Los pescadores
deseamos que nuestros hijos también amen los ríos.
Pronto les
compramos una caña y les llevamos a los torrentes con nosotros. Imaginamos que
así aprenderán y descubrirán nuestra pasión. Soñamos con que un día nos
acompañen por fin a los ríos de igual a igual y ya no tendremos nada que
enseñarles y cogerán más truchas que nosotros.
Pero debajo de
este deseo no existe ninguna proyección del ego, ningún “quiero que mi hijo sea como yo”, sólo queremos descubrirles lo que
nos hace sentir, saber, vivir “ser
pescador”.
Un padre
pronto sabe si su hijo ha entendido todo lo que los ríos pueden darle. Si no le
importan los madrugones, las caminatas, el frío, los enredos, los días de bolo…

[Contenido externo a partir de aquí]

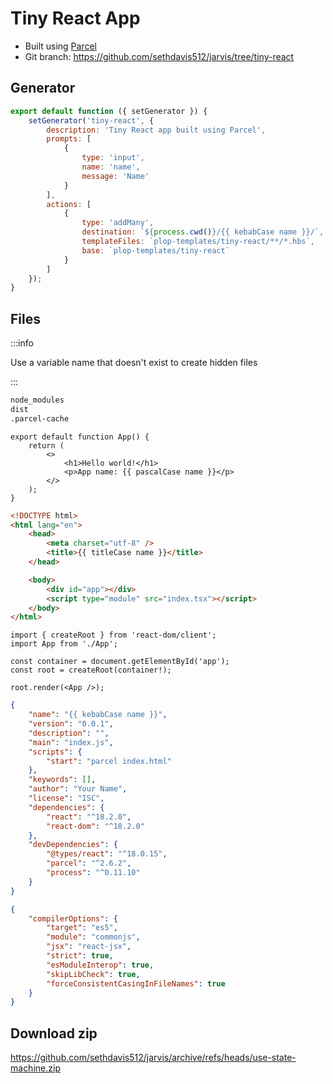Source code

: # Tiny React App

-   Built using [Parcel](https://parceljs.org/)
-   Git branch: https://github.com/sethdavis512/jarvis/tree/tiny-react

## Generator

```js title="plopfile.js"
export default function ({ setGenerator }) {
    setGenerator('tiny-react', {
        description: 'Tiny React app built using Parcel',
        prompts: [
            {
                type: 'input',
                name: 'name',
                message: 'Name'
            }
        ],
        actions: [
            {
                type: 'addMany',
                destination: `${process.cwd()}/{{ kebabCase name }}/`,
                templateFiles: `plop-templates/tiny-react/**/*.hbs`,
                base: `plop-templates/tiny-react`
            }
        ]
    });
}
```

## Files

:::info

Use a variable name that doesn't exist to create hidden files

:::

```bash title="{{zzz}}.gitignore"
node_modules
dist
.parcel-cache
```

```tsx title="App.tsx.hbs"
export default function App() {
    return (
        <>
            <h1>Hello world!</h1>
            <p>App name: {{ pascalCase name }}</p>
        </>
    );
}
```

```html title="index.html.hbs"
<!DOCTYPE html>
<html lang="en">
    <head>
        <meta charset="utf-8" />
        <title>{{ titleCase name }}</title>
    </head>

    <body>
        <div id="app"></div>
        <script type="module" src="index.tsx"></script>
    </body>
</html>
```

```tsx title="index.tsx.hbs"
import { createRoot } from 'react-dom/client';
import App from './App';

const container = document.getElementById('app');
const root = createRoot(container!);

root.render(<App />);
```

```json title="package.json.hbs"
{
    "name": "{{ kebabCase name }}",
    "version": "0.0.1",
    "description": "",
    "main": "index.js",
    "scripts": {
        "start": "parcel index.html"
    },
    "keywords": [],
    "author": "Your Name",
    "license": "ISC",
    "dependencies": {
        "react": "^18.2.0",
        "react-dom": "^18.2.0"
    },
    "devDependencies": {
        "@types/react": "^18.0.15",
        "parcel": "^2.6.2",
        "process": "^0.11.10"
    }
}
```

```json title="tsconfig.json.hbs"
{
    "compilerOptions": {
        "target": "es5",
        "module": "commonjs",
        "jsx": "react-jsx",
        "strict": true,
        "esModuleInterop": true,
        "skipLibCheck": true,
        "forceConsistentCasingInFileNames": true
    }
}
```

## Download zip

https://github.com/sethdavis512/jarvis/archive/refs/heads/use-state-machine.zip
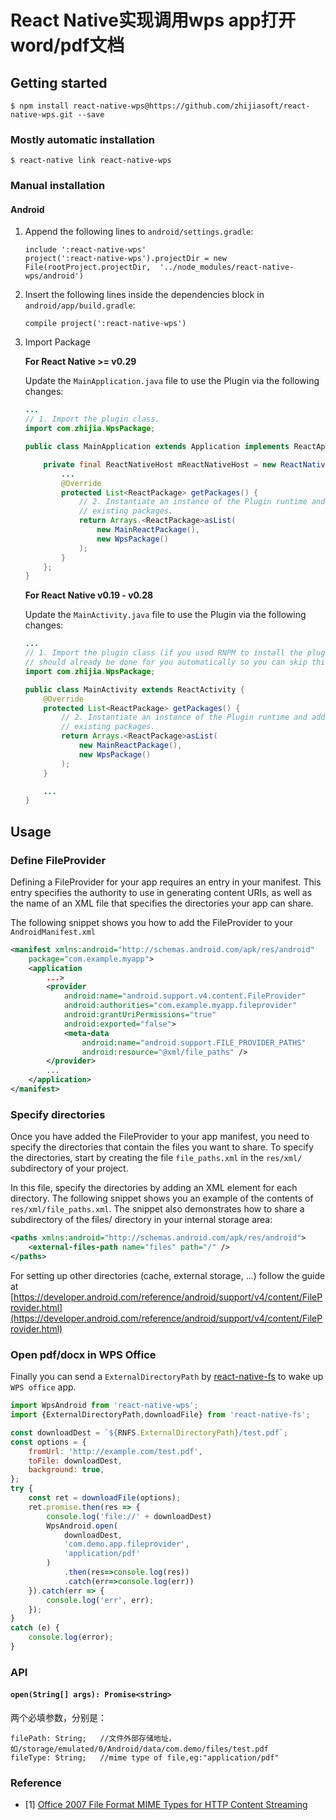 # React Native实现调用wps app打开word/pdf文档


## Getting started

`$ npm install react-native-wps@https://github.com/zhijiasoft/react-native-wps.git --save`

### Mostly automatic installation

`$ react-native link react-native-wps`

### Manual installation


#### Android

1. Append the following lines to `android/settings.gradle`:

  	```
  	include ':react-native-wps'
  	project(':react-native-wps').projectDir = new File(rootProject.projectDir, 	'../node_modules/react-native-wps/android')
  	```
2. Insert the following lines inside the dependencies block in `android/app/build.gradle`:
    
  	```
    compile project(':react-native-wps')
  	```
3. Import Package
  
    **For React Native >= v0.29**
  
    Update the `MainApplication.java` file to use the Plugin via the following changes:
    
    ```java
    ...
    // 1. Import the plugin class.
   import com.zhijia.WpsPackage;
    
    public class MainApplication extends Application implements ReactApplication {
    
        private final ReactNativeHost mReactNativeHost = new ReactNativeHost(this) {
            ...   
            @Override
            protected List<ReactPackage> getPackages() {
                // 2. Instantiate an instance of the Plugin runtime and add it to the list of
                // existing packages.
                return Arrays.<ReactPackage>asList(
                    new MainReactPackage(),
                    new WpsPackage()
                );
            }
        };
    }
    ```
    
    **For React Native v0.19 - v0.28**
  
    Update the `MainActivity.java` file to use the Plugin via the following changes:
    
    ```java
    ...
    // 1. Import the plugin class (if you used RNPM to install the plugin, this
    // should already be done for you automatically so you can skip this step).
    import com.zhijia.WpsPackage;
    
    public class MainActivity extends ReactActivity {    
        @Override
        protected List<ReactPackage> getPackages() {
            // 2. Instantiate an instance of the Plugin runtime and add it to the list of
            // existing packages.
            return Arrays.<ReactPackage>asList(
                new MainReactPackage(),
                new WpsPackage()
            );
        }
    
        ...
    }
    ```


## Usage

### Define FileProvider

Defining a FileProvider for your app requires an entry in your manifest. 
This entry specifies the authority to use in generating content URIs, as 
well as the name of an XML file that specifies the directories your app can share.

The following snippet shows you how to add the FileProvider to your `AndroidManifest.xml`

```xml
<manifest xmlns:android="http://schemas.android.com/apk/res/android"
    package="com.example.myapp">
    <application
        ...>
        <provider
            android:name="android.support.v4.content.FileProvider"
            android:authorities="com.example.myapp.fileprovider"
            android:grantUriPermissions="true"
            android:exported="false">
            <meta-data
                android:name="android.support.FILE_PROVIDER_PATHS"
                android:resource="@xml/file_paths" />
        </provider>
        ...
    </application>
</manifest>
```
### Specify directories

Once you have added the FileProvider to your app manifest, you need to specify the 
directories that contain the files you want to share. To specify the directories, 
start by creating the file `file_paths.xml` in the `res/xml/` subdirectory of your project.
 
In this file, specify the directories by adding an XML element for each directory. 
The following snippet shows you an example of the contents of `res/xml/file_paths.xml`. 
The snippet also demonstrates how to share a subdirectory of the files/ directory 
in your internal storage area:

```xml
<paths xmlns:android="http://schemas.android.com/apk/res/android">
    <external-files-path name="files" path="/" />
</paths>
```

For setting up other directories (cache, external storage, ...) follow the guide at 
[https://developer.android.com/reference/android/support/v4/content/FileProvider.html](https://developer.android.com/reference/android/support/v4/content/FileProvider.html) 


### Open pdf/docx in WPS Office

Finally you can send a `ExternalDirectoryPath` by [react-native-fs](https://github.com/itinance/react-native-fs) to wake up `WPS office` app. 

```javascript
import WpsAndroid from 'react-native-wps';
import {ExternalDirectoryPath,downloadFile} from 'react-native-fs';

const downloadDest = `${RNFS.ExternalDirectoryPath}/test.pdf`;
const options = {
    fromUrl: 'http://example.com/test.pdf',
    toFile: downloadDest,
    background: true,
};
try {
    const ret = downloadFile(options);
    ret.promise.then(res => {
        console.log('file://' + downloadDest)
        WpsAndroid.open(
            downloadDest,
            'com.demo.app.fileprovider',
            'application/pdf'
        )
            .then(res=>console.log(res))
            .catch(err=>console.log(err))
    }).catch(err => {
        console.log('err', err);
    });
}
catch (e) {
    console.log(error);
}
```

### API

#### `open(String[] args): Promise<string>`
两个必填参数，分别是：
```
filePath: String;   //文件外部存储地址，如/storage/emulated/0/Android/data/com.demo/files/test.pdf
fileType: String;   //mime type of file,eg:"application/pdf"
```

### Reference
 - [1] [Office 2007 File Format MIME Types for HTTP Content Streaming](https://blogs.msdn.microsoft.com/vsofficedeveloper/2008/05/08/office-2007-file-format-mime-types-for-http-content-streaming-2/)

si no le importa sentir que es muy, muy difícil engañar a las truchas… si pronto
pesca a su aire sin pedirte ayuda por un lío, un enganchón o un remojón es que
el hijo ha intuido que los ríos tienen algo valioso que enseñarle y que ha
entendido, aunque sea pequeño, que en ellos también hay felicidad, desafío,
juego, misterio.
Tengo suerte.
Desde los seis años me acompaña a tocar las aguas mi hijo el pescador. Ahora
tiene doce y ya no hay torrente, por difícil que sea, en el que no pueda o
quiera venir conmigo.
No sé lo que
será de su vida. No sé lo que será de la mía. Mientras tanto, el agua limpia de
los torrentes nos muestra muchos caminos invisibles por los que vamos juntos.